Every person who has gotten the water heater over the 30 years has kept it up and lit through the holidays — though there is some dispute. Some of the newer members have come to believe Kevin Boylan, the second-ever recipient, was never allowed into the clan because his wife kicked the water heater behind their Vaughn Street house the morning it was put up in 1985.

"We had just moved in. I had just decorated the front of the house. The next morning, she goes out to get the newspaper. There was this water heater with a big ugly star at the top," Boylan, a former Kingston restaurant owner, recalled Wednesday. "We were like, 'Are you kidding me?'"

They suspected a disgruntled new neighbor was behind it. But later that day, McGlynn, Grimes and Lahart showed up and told Boylan about the tradition they were trying to start.

"I stood it back up and we let it out there," Boylan said.

Boylan said he hasn't been active for years in the group — allowing the rumor to grow that he said bah humbug to the tradition.

"It's a tradition you can only find in a small town," Boylan said. "It went from surprising people to people starting to call asking if they could get it."

As the newest member of the group, Betty Lahart and some other newbies will have to do the work of carrying the water heater to its new location next year while the veterans gather around, watch and spring into a Christmas song when the recipient answers.

"They do the dirty work. It's their turn," said Jack Coslett, who worked with Lahart for the Kingston public works department and was the one who knocked on Betty Lahart's door Tuesday night.

Earlier Tuesday, the group gathered at Dugan's Pub in Luzerne for their annual meeting to decide on the recipient. Normally, they choose a nominee by secret ballot — writing names on a piece of paper and putting them in a hat. They then tally votes, eliminate names, and do the process over several more times until a winner is selected.

On Tuesday, it was unanimous: the founding father of the Kingston water heater tradition should get the old rust bucket, which had to be replaced by newer models several times over the years.

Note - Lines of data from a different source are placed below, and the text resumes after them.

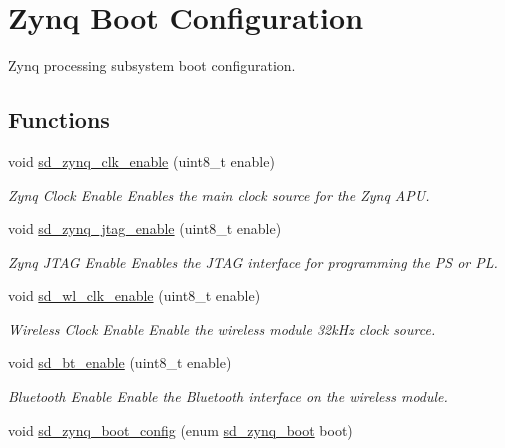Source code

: \hypertarget{group___s_d___platform___boot___config}{}\section{Zynq Boot Configuration}
\label{group___s_d___platform___boot___config}


Zynq processing subsystem boot configuration.  


\subsection*{Functions}
\begin{DoxyCompactItemize}
\item 
void \mbox{\hyperlink{group___s_d___platform___boot___config_gad7a6663ba74657a3939e7a9701db0454}{sd\+\_\+zynq\+\_\+clk\+\_\+enable}} (uint8\+\_\+t enable)
\begin{DoxyCompactList}\small\item\em Zynq Clock Enable Enables the main clock source for the Zynq A\+PU. \end{DoxyCompactList}\item 
void \mbox{\hyperlink{group___s_d___platform___boot___config_ga527ae13356897e13098f309174444556}{sd\+\_\+zynq\+\_\+jtag\+\_\+enable}} (uint8\+\_\+t enable)
\begin{DoxyCompactList}\small\item\em Zynq J\+T\+AG Enable Enables the J\+T\+AG interface for programming the PS or PL. \end{DoxyCompactList}\item 
void \mbox{\hyperlink{group___s_d___platform___boot___config_ga5f6e21d454cec1f66957897103dafe85}{sd\+\_\+wl\+\_\+clk\+\_\+enable}} (uint8\+\_\+t enable)
\begin{DoxyCompactList}\small\item\em Wireless Clock Enable Enable the wireless module 32k\+Hz clock source. \end{DoxyCompactList}\item 
void \mbox{\hyperlink{group___s_d___platform___boot___config_ga0f06bff92025356b589e3cfdae8ddcb7}{sd\+\_\+bt\+\_\+enable}} (uint8\+\_\+t enable)
\begin{DoxyCompactList}\small\item\em Bluetooth Enable Enable the Bluetooth interface on the wireless module. \end{DoxyCompactList}\item 
void \mbox{\hyperlink{group___s_d___platform___boot___config_ga759f86160fc8d270309fc2a74e4139e3}{sd\+\_\+zynq\+\_\+boot\+\_\+config}} (enum \mbox{\hyperlink{group___s_d___platform_ga06667de95c86bfcdef8bcc8ab13cb2d4}{sd\+\_\+zynq\+\_\+boot}} boot)

\end{DoxyCompactItemize}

"I didn't know he never got it — and he was one of the originators," Coslett said. "It's a lot of fun. It's a great tradition. There's no ifs, ands or buts about it. We want to keep it going for another 30 years."

If this group seems like a secret society, in some ways it is. Asked to reveal what happens to the water heater between holiday seasons, Coslett wouldn't budge.

"I can't tell you," he said with a chuckle.